• Required work
Scan the records below. Copy every line in which the word "tưởng" appears.

** Data provided follows **

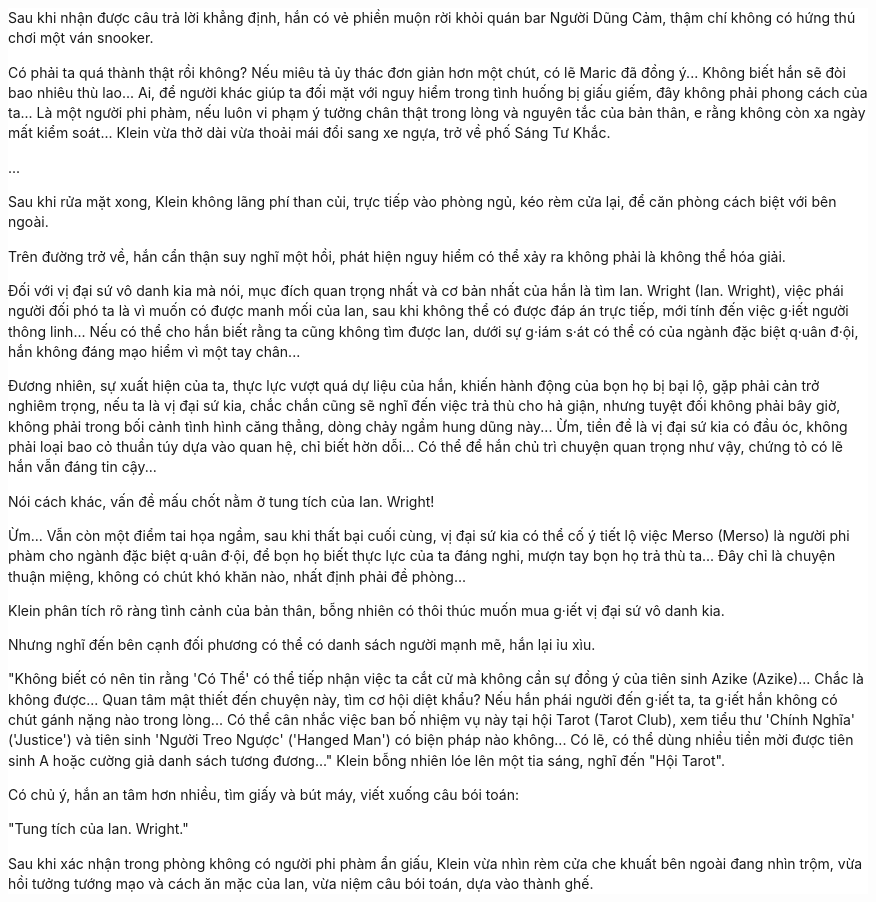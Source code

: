 Sau khi nhận được câu trả lời khẳng định, hắn có vẻ phiền muộn rời khỏi quán bar Người Dũng Cảm, thậm chí không có hứng thú chơi một ván snooker.

Có phải ta quá thành thật rồi không? Nếu miêu tả ủy thác đơn giản hơn một chút, có lẽ Maric đã đồng ý... Không biết hắn sẽ đòi bao nhiêu thù lao... Ai, để người khác giúp ta đối mặt với nguy hiểm trong tình huống bị giấu giếm, đây không phải phong cách của ta... Là một người phi phàm, nếu luôn vi phạm ý tưởng chân thật trong lòng và nguyên tắc của bản thân, e rằng không còn xa ngày mất kiểm soát... Klein vừa thở dài vừa thoải mái đổi sang xe ngựa, trở về phố Sáng Tư Khắc.

...

Sau khi rửa mặt xong, Klein không lãng phí than củi, trực tiếp vào phòng ngủ, kéo rèm cửa lại, để căn phòng cách biệt với bên ngoài.

Trên đường trở về, hắn cẩn thận suy nghĩ một hồi, phát hiện nguy hiểm có thể xảy ra không phải là không thể hóa giải.

Đối với vị đại sứ vô danh kia mà nói, mục đích quan trọng nhất và cơ bản nhất của hắn là tìm Ian. Wright (Ian. Wright), việc phái người đối phó ta là vì muốn có được manh mối của Ian, sau khi không thể có được đáp án trực tiếp, mới tính đến việc g·iết người thông linh... Nếu có thể cho hắn biết rằng ta cũng không tìm được Ian, dưới sự g·iám s·át có thể có của ngành đặc biệt q·uân đ·ội, hắn không đáng mạo hiểm vì một tay chân...

Đương nhiên, sự xuất hiện của ta, thực lực vượt quá dự liệu của hắn, khiến hành động của bọn họ bị bại lộ, gặp phải cản trở nghiêm trọng, nếu ta là vị đại sứ kia, chắc chắn cũng sẽ nghĩ đến việc trả thù cho hả giận, nhưng tuyệt đối không phải bây giờ, không phải trong bối cảnh tình hình căng thẳng, dòng chảy ngầm hung dũng này... Ừm, tiền đề là vị đại sứ kia có đầu óc, không phải loại bao cỏ thuần túy dựa vào quan hệ, chỉ biết hờn dỗi... Có thể để hắn chủ trì chuyện quan trọng như vậy, chứng tỏ có lẽ hắn vẫn đáng tin cậy...

Nói cách khác, vấn đề mấu chốt nằm ở tung tích của Ian. Wright!

Ừm... Vẫn còn một điểm tai họa ngầm, sau khi thất bại cuối cùng, vị đại sứ kia có thể cố ý tiết lộ việc Merso (Merso) là người phi phàm cho ngành đặc biệt q·uân đ·ội, để bọn họ biết thực lực của ta đáng nghi, mượn tay bọn họ trả thù ta... Đây chỉ là chuyện thuận miệng, không có chút khó khăn nào, nhất định phải đề phòng...

Klein phân tích rõ ràng tình cảnh của bản thân, bỗng nhiên có thôi thúc muốn mua g·iết vị đại sứ vô danh kia.

Nhưng nghĩ đến bên cạnh đối phương có thể có danh sách người mạnh mẽ, hắn lại ỉu xìu.

"Không biết có nên tin rằng 'Có Thể' có thể tiếp nhận việc ta cắt cử mà không cần sự đồng ý của tiên sinh Azike (Azike)... Chắc là không được... Quan tâm mật thiết đến chuyện này, tìm cơ hội diệt khẩu? Nếu hắn phái người đến g·iết ta, ta g·iết hắn không có chút gánh nặng nào trong lòng... Có thể cân nhắc việc ban bố nhiệm vụ này tại hội Tarot (Tarot Club), xem tiểu thư 'Chính Nghĩa' ('Justice') và tiên sinh 'Người Treo Ngược' ('Hanged Man') có biện pháp nào không... Có lẽ, có thể dùng nhiều tiền mời được tiên sinh A hoặc cường giả danh sách tương đương..." Klein bỗng nhiên lóe lên một tia sáng, nghĩ đến "Hội Tarot".

Có chủ ý, hắn an tâm hơn nhiều, tìm giấy và bút máy, viết xuống câu bói toán:

"Tung tích của Ian. Wright."

Sau khi xác nhận trong phòng không có người phi phàm ẩn giấu, Klein vừa nhìn rèm cửa che khuất bên ngoài đang nhìn trộm, vừa hồi tưởng tướng mạo và cách ăn mặc của Ian, vừa niệm câu bói toán, dựa vào thành ghế.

** End of Data provided **

• Written answer
Có phải ta quá thành thật rồi không? Nếu miêu tả ủy thác đơn giản hơn một chút, có lẽ Maric đã đồng ý... Không biết hắn sẽ đòi bao nhiêu thù lao... Ai, để người khác giúp ta đối mặt với nguy hiểm trong tình huống bị giấu giếm, đây không phải phong cách của ta... Là một người phi phàm, nếu luôn vi phạm ý tưởng chân thật trong lòng và nguyên tắc của bản thân, e rằng không còn xa ngày mất kiểm soát... Klein vừa thở dài vừa thoải mái đổi sang xe ngựa, trở về phố Sáng Tư Khắc.
Sau khi xác nhận trong phòng không có người phi phàm ẩn giấu, Klein vừa nhìn rèm cửa che khuất bên ngoài đang nhìn trộm, vừa hồi tưởng tướng mạo và cách ăn mặc của Ian, vừa niệm câu bói toán, dựa vào thành ghế.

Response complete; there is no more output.